I've noticed that several service providers are operating DNS services for their clients' domains with NS names set for the zone and returned by the authoritative name server (in authority section / NS & SOA records) that don't match the NS names returned by the upstream server (e.g. TLD servers) and which were used for the lookup.
Example:
$ dig the-domain-name-here.com NS
; <<>> DiG 9.4.2-P1 <<>> the-domain-name-here.com NS
;; global options: printcmd
;; Got answer:
;; ->>HEADER<<- opcode: QUERY, status: NOERROR, id: 7844
;; flags: qr rd ra; QUERY: 1, ANSWER: 2, AUTHORITY: 0, ADDITIONAL: 2
;; QUESTION SECTION:
;the-domain-name-here.com.
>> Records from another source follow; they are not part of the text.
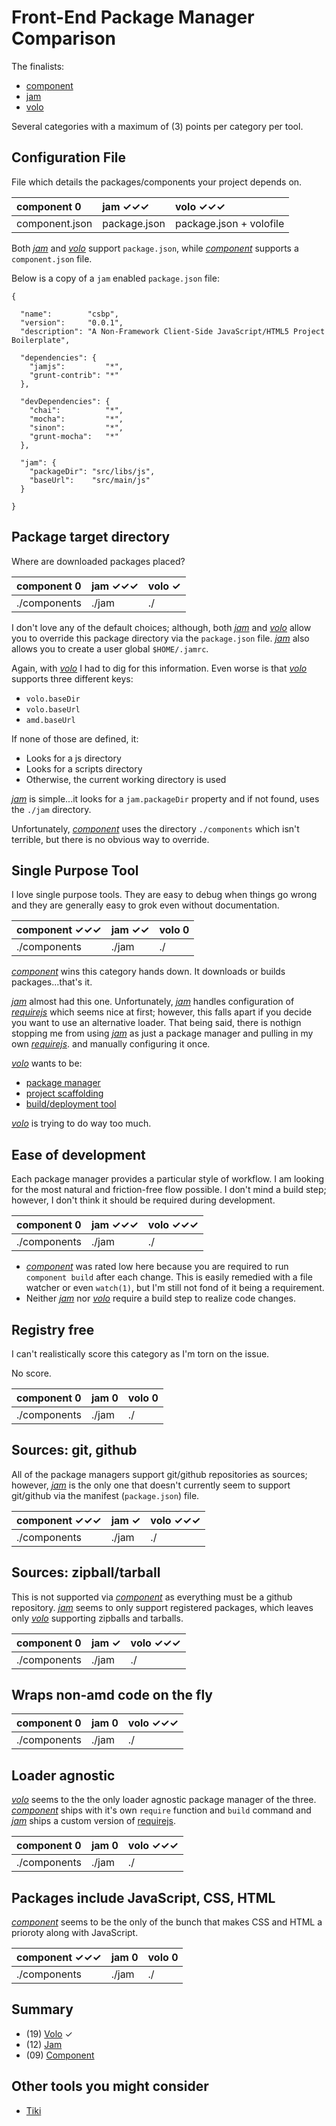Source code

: Front-End Package Manager Comparison
============================================================

The finalists:

-   [component][component]
-   [jam][jam]
-   [volo][volo]

Several categories with a maximum of (3) points per category per tool.


Configuration File
------------------------------------------------------------

File which details the packages/components your project depends on.


 component    0 |  jam       ✓✓✓ |  volo      ✓✓✓
:---------------|:---------------|:---------------
 component.json | package.json   | package.json + volofile


Both *[jam][jam]* and *[volo][volo]* support `package.json`, while
*[component][component]* supports a `component.json` file.

Below is a copy of a `jam` enabled `package.json` file:

    {

      "name":        "csbp",
      "version":     "0.0.1",
      "description": "A Non-Framework Client-Side JavaScript/HTML5 Project Boilerplate",

      "dependencies": {
        "jamjs":         "*",
        "grunt-contrib": "*"
      },

      "devDependencies": {
        "chai":          "*",
        "mocha":         "*",
        "sinon":         "*",
        "grunt-mocha":   "*"
      },

      "jam": {
        "packageDir": "src/libs/js",
        "baseUrl":    "src/main/js"
      }

    }


Package target directory
------------------------------------------------------------

Where are downloaded packages placed?


 component    0 |  jam       ✓✓✓ |  volo        ✓ 
:---------------|:---------------|:---------------
 ./components   | ./jam          | ./       


I don't love any of the default choices; although, both *[jam][jam]* and
*[volo][volo]* allow you to override this package directory via the
`package.json` file. *[jam][jam]* also allows you to create a user global
`$HOME/.jamrc`.

Again, with *[volo][volo]* I had to dig for this information. Even worse
is that *[volo][volo]* supports three different keys:

- `volo.baseDir`
- `volo.baseUrl`
- `amd.baseUrl`

If none of those are defined, it:

-   Looks for a js directory
-   Looks for a scripts directory
-   Otherwise, the current working directory is used

*[jam][jam]* is simple...it looks for a `jam.packageDir` property and if
not found, uses the `./jam` directory.

Unfortunately, *[component][component]* uses the directory `./components`
which isn't terrible, but there is no obvious way to override.


Single Purpose Tool
------------------------------------------------------------

I love single purpose tools. They are easy to debug when things go wrong
and they are generally easy to grok even without documentation.


 component  ✓✓✓ |  jam        ✓✓ |  volo        0
:---------------|:---------------|:---------------
 ./components   | ./jam          | ./       


*[component][component]* wins this category hands down. It downloads or
builds packages...that's it.

*[jam][jam]* almost had this one. Unfortunately, *[jam][jam]* handles
configuration of *[requirejs][requirejs]* which seems nice at first;
however, this falls apart if you decide you want to use an alternative
loader. That being said, there is nothign stopping me from using *[jam][jam]*
as just a package manager and pulling in my own *[requirejs][requirejs]*.
and manually configuring it once.


*[volo][volo]* wants to be:

-   [package manager](https://github.com/volojs/volo/blob/master/commands/add/doc.md)
-   [project scaffolding](https://github.com/volojs/volo/blob/master/commands/create/doc.md)
-   [build/deployment tool](https://github.com/volojs/volo/wiki/Creating-a-volofile)

*[volo][volo]* is trying to do way too much.


Ease of development
------------------------------------------------------------

Each package manager provides a particular style of workflow. I am
looking for the most natural and friction-free flow possible. I don't
mind a build step; however, I don't think it should be required during
development.

 component    0 |  jam       ✓✓✓ |  volo      ✓✓✓
:---------------|:---------------|:---------------
 ./components   | ./jam          | ./       


-   *[component][component]* was rated low here because you are required
    to run `component build` after each change. This is easily remedied
    with a file watcher or even `watch(1)`, but I'm still not fond of it
    being a requirement.
-   Neither *[jam][jam]* nor *[volo][volo]* require a build step to
    realize code changes.


Registry free
------------------------------------------------------------

I can't realistically score this category as I'm torn on the issue.

No score.


 component    0 |  jam         0 |  volo        0
:---------------|:---------------|:---------------
 ./components   | ./jam          | ./       


Sources: git, github
------------------------------------------------------------

All of the package managers support git/github repositories as sources;
however, *[jam][jam]* is the only one that doesn't currently seem to
support git/github via the manifest (`package.json`) file.


 component  ✓✓✓ |  jam         ✓ |  volo      ✓✓✓
:---------------|:---------------|:---------------
 ./components   | ./jam          | ./       


Sources: zipball/tarball
------------------------------------------------------------

This is not supported via *[component][component]* as everything must be
a github repository. *[jam][jam]* seems to only support registered
packages, which leaves only *[volo][volo]* supporting zipballs and
tarballs.


 component    0 |  jam         ✓ |  volo      ✓✓✓
:---------------|:---------------|:---------------
 ./components   | ./jam          | ./       


Wraps non-amd code on the fly
------------------------------------------------------------

 component    0 |  jam         0 |  volo      ✓✓✓
:---------------|:---------------|:---------------
 ./components   | ./jam          | ./       


Loader agnostic
------------------------------------------------------------

*[volo][volo]* seems to the the only loader agnostic package manager of
the three. *[component][component]* ships with it's own `require`
function and `build` command and *[jam][jam]* ships a custom version of
[requirejs][requirejs].


 component    0 |  jam         0 |  volo      ✓✓✓
:---------------|:---------------|:---------------
 ./components   | ./jam          | ./       


Packages include JavaScript, CSS, HTML
------------------------------------------------------------

*[component][component]* seems to be the only of the bunch that makes
CSS and HTML a prioroty along with JavaScript.


 component  ✓✓✓ |  jam         0 |  volo        0
:---------------|:---------------|:---------------
 ./components   | ./jam          | ./       


Summary
------------------------------------------------------------

-   (19) [Volo][volo] ✓
-   (12) [Jam][jam]
-   (09) [Component][component]


Other tools you might consider
------------------------------------------------------------

-   [Tiki](http://sirtiki.com)









[component]: https://github.com/component/component
[jam]:       http://jamjs.org
[volo]:      http://volojs.org
[requirejs]: http://requirejs.org/

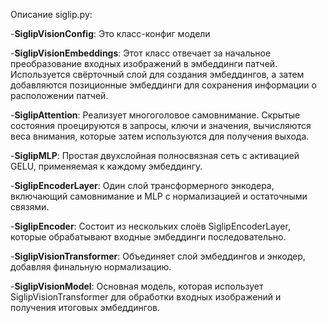 Описание siglip.py:

-**SiglipVisionConfig**: Это класс-конфиг модели

-**SiglipVisionEmbeddings**: Этот класс отвечает за начальное преобразование входных изображений в эмбеддинги патчей. Используется свёрточный слой для создания эмбеддингов, а затем добавляются позиционные эмбеддинги для сохранения информации о расположении патчей.

-**SiglipAttention**: Реализует многоголовое самовнимание. Скрытые состояния проецируются в запросы, ключи и значения, вычисляются веса внимания, которые затем используются для получения выхода.

-**SiglipMLP**: Простая двухслойная полносвязная сеть с активацией GELU, применяемая к каждому эмбеддингу.

-**SiglipEncoderLayer**: Один слой трансформерного энкодера, включающий самовнимание и MLP с нормализацией и остаточными связями.

-**SiglipEncoder**: Состоит из нескольких слоёв SiglipEncoderLayer, которые обрабатывают входные эмбеддинги последовательно.

-**SiglipVisionTransformer**: Объединяет слой эмбеддингов и энкодер, добавляя финальную нормализацию.

-**SiglipVisionModel**: Основная модель, которая использует SiglipVisionTransformer для обработки входных изображений и получения итоговых эмбеддингов.
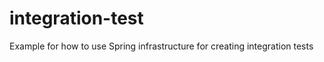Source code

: integration-test
================

Example for how to use Spring infrastructure for creating integration tests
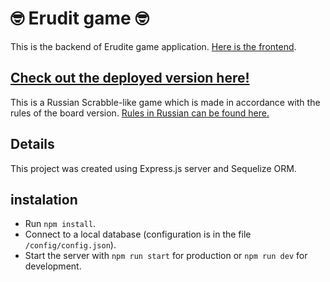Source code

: # :nerd_face: Erudit game :nerd_face:

This is the backend of Erudite game application.
[Here is the frontend](https://github.com/Ksinia/erudite-client).

## [Check out the deployed version here!](https://erudit.netlify.app)

This is a Russian Scrabble-like game which is made in accordance with the rules of the board version.
[Rules in Russian can be found here.](https://www.mosigra.ru/image/data/mosigra.product.other/399/712/erudit.pdf)

## Details

This project was created using Express.js server and Sequelize ORM.

## instalation

- Run `npm install`.
- Connect to a local database (configuration is in the file `/config/config.json`).
- Start the server with `npm run start` for production or `npm run dev` for development.

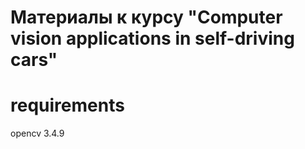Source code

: # Материалы к курсу "Computer vision applications in self-driving cars" 

# requirements
opencv 3.4.9
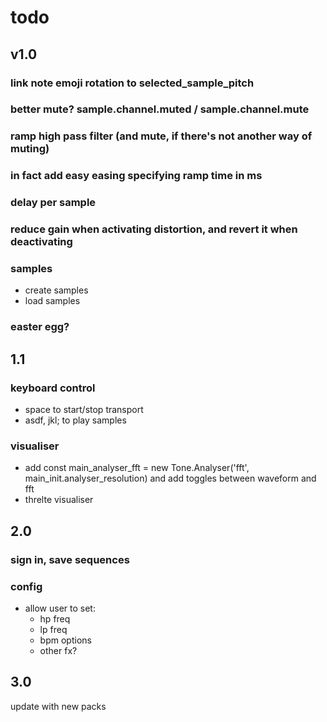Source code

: # todo

## v1.0

### link note emoji rotation to selected_sample_pitch

### better mute? sample.channel.muted / sample.channel.mute

### ramp high pass filter (and mute, if there's not another way of muting)

### in fact add easy easing specifying ramp time in ms

### delay per sample

### reduce gain when activating distortion, and revert it when deactivating

### samples

- create samples
- load samples

### easter egg?

## 1.1

### keyboard control

- space to start/stop transport
- asdf, jkl; to play samples

### visualiser

- add const main_analyser_fft = new Tone.Analyser('fft', main_init.analyser_resolution) and add toggles between waveform and fft
- threlte visualiser

## 2.0

### sign in, save sequences

### config

- allow user to set:
  - hp freq
  - lp freq
  - bpm options
  - other fx?

## 3.0

update with new packs
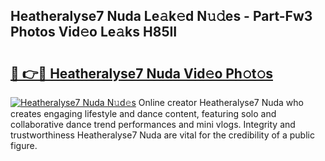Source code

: ## Heatheralyse7 Nuda Le𝚊k𝚎d N𝚞𝚍es - Part-Fw3 Photos Vid𝚎o Le𝚊ks H85II

# <h2><a href="http://fbf0nhd.evod.top/?m=Heatheralyse7+Nuda">🔗 👉🔴 Heatheralyse7 Nuda Vid𝚎o Ph𝚘t𝚘s</a></h2>

[![Heatheralyse7 Nuda N𝚞d𝚎s](https://i.imgur.com/8V9OHl7.gif)](http://fbf0nhd.evod.top/?m=Heatheralyse7+Nuda)
Online creator Heatheralyse7 Nuda who creates engaging lifestyle and dance content, featuring solo and collaborative dance trend performances and mini vlogs. Integrity and trustworthiness Heatheralyse7 Nuda are vital for the credibility of a public figure. 
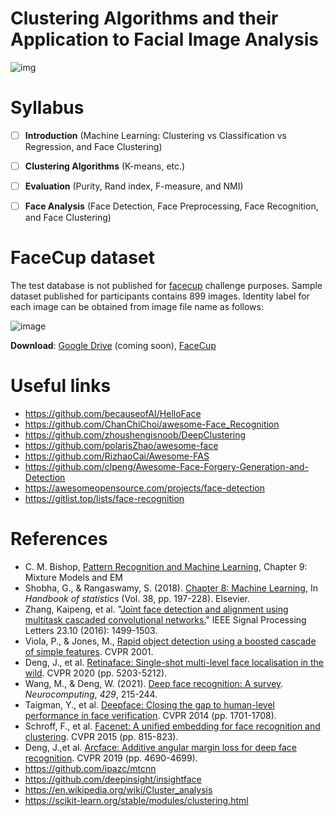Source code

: # Clustering Algorithms and their Application to Facial Image Analysis

![img](https://user-images.githubusercontent.com/70681172/144739072-353912d2-0fc5-4180-a7ab-5355302a80a5.png)



# Syllabus

- [ ] **Introduction** (Machine Learning: Clustering vs Classification vs Regression, and Face Clustering)
- [ ] **Clustering Algorithms** (K-means, etc.)
- [ ] **Evaluation** (Purity, Rand index, F-measure, and NMI)
- [ ] **Face Analysis** (Face Detection, Face Preprocessing, Face Recognition, and Face Clustering)



# FaceCup dataset

The test database is not published for [facecup](https://facecup.ir/) challenge purposes. Sample dataset published for participants contains 899 images. Identity label for each image can be obtained from image file name as follows:



![image](https://user-images.githubusercontent.com/70681172/144975617-a3bff6c2-8a16-48d6-86c1-ba252abf4128.png)



**Download**: [Google Drive](https://github.com/hamidsadeghi68/face-clustering) (coming soon), [FaceCup](https://facecup.ir/news/cc622bd2-7765-4383-8c39-9e074a5e1286)



# Useful links

- https://github.com/becauseofAI/HelloFace
- https://github.com/ChanChiChoi/awesome-Face_Recognition
- https://github.com/zhoushengisnoob/DeepClustering
- https://github.com/polarisZhao/awesome-face
- https://github.com/RizhaoCai/Awesome-FAS
- https://github.com/clpeng/Awesome-Face-Forgery-Generation-and-Detection
- https://awesomeopensource.com/projects/face-detection
- https://gitlist.top/lists/face-recognition



# References

- C. M. Bishop, [Pattern Recognition and Machine Learning](http://users.isr.ist.utl.pt/~wurmd/Livros/school/Bishop%20-%20Pattern%20Recognition%20And%20Machine%20Learning%20-%20Springer%20%202006.pdf), Chapter 9: Mixture Models and EM
- Shobha, G., & Rangaswamy, S. (2018). [Chapter 8: Machine Learning](https://www.sciencedirect.com/science/article/abs/pii/S0169716118300191), In *Handbook of statistics* (Vol. 38, pp. 197-228). Elsevier.
- Zhang, Kaipeng, et al. "[Joint face detection and alignment using multitask cascaded convolutional networks.](https://arxiv.org/pdf/1604.02878)" IEEE Signal Processing Letters 23.10 (2016): 1499-1503.
- Viola, P., & Jones, M., [Rapid object detection using a boosted cascade of simple features](https://merl.com/publications/docs/TR2004-043.pdf). CVPR 2001. 
- Deng, J., et al. [Retinaface: Single-shot multi-level face localisation in the wild](https://openaccess.thecvf.com/content_CVPR_2020/papers/Deng_RetinaFace_Single-Shot_Multi-Level_Face_Localisation_in_the_Wild_CVPR_2020_paper.pdf). CVPR 2020 (pp. 5203-5212).
- Wang, M., & Deng, W. (2021). [Deep face recognition: A survey](https://arxiv.org/pdf/1804.06655.pdf?source=post_page---------------------------). *Neurocomputing*, *429*, 215-244.
- Taigman, Y., et al. [Deepface: Closing the gap to human-level performance in face verification](https://openaccess.thecvf.com/content_cvpr_2014/papers/Taigman_DeepFace_Closing_the_2014_CVPR_paper.pdf). CVPR 2014 (pp. 1701-1708).
- Schroff, F., et al. [Facenet: A unified embedding for face recognition and clustering](https://www.cv-foundation.org/openaccess/content_cvpr_2015/papers/Schroff_FaceNet_A_Unified_2015_CVPR_paper.pdf). CVPR 2015 (pp. 815-823).
- Deng, J.,et al. [Arcface: Additive angular margin loss for deep face recognition](https://openaccess.thecvf.com/content_CVPR_2019/papers/Deng_ArcFace_Additive_Angular_Margin_Loss_for_Deep_Face_Recognition_CVPR_2019_paper.pdf). CVPR 2019 (pp. 4690-4699).
- https://github.com/ipazc/mtcnn
- https://github.com/deepinsight/insightface
- https://en.wikipedia.org/wiki/Cluster_analysis
- https://scikit-learn.org/stable/modules/clustering.html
IN NS
;; ANSWER SECTION:
the-domain-name-here.com. 172370 IN NS ns1.service-provider-here.net.
the-domain-name-here.com. 172370 IN NS ns2.service-provider-here.net.
;; ADDITIONAL SECTION:
ns1.service-provider-here.net. 7200 IN A 192.168.100.1
ns2.service-provider-here.net. 7200 IN A 192.168.100.2
;; Query time: 65 msec
;; SERVER: 192.168.0.1#53(192.168.0.1)
;; WHEN: Wed Mar 11 19:44:00 2009
;; MSG SIZE rcvd: 118
$ dig @ns1.service-provider-here.net. the-domain-name-here.com
; <<>> DiG 9.4.2-P1 <<>> @ns1.service-provider-here.net the-domain-name-here.com
; (1 server found)
;; global options: printcmd
;; Got answer:
;; ->>HEADER<<- opcode: QUERY, status: NOERROR, id: 48010
;; flags: qr aa rd; QUERY: 1, ANSWER: 1, AUTHORITY: 2, ADDITIONAL: 0
;; WARNING: recursion requested but not available
;; QUESTION SECTION:
;the-domain-name-here.com. IN A
;; ANSWER SECTION:
the-domain-name-here.com. 86400 IN A 192.168.100.3
;; AUTHORITY SECTION:
the-domain-name-here.com. 86400 IN NS ns1.different-trade-name.net.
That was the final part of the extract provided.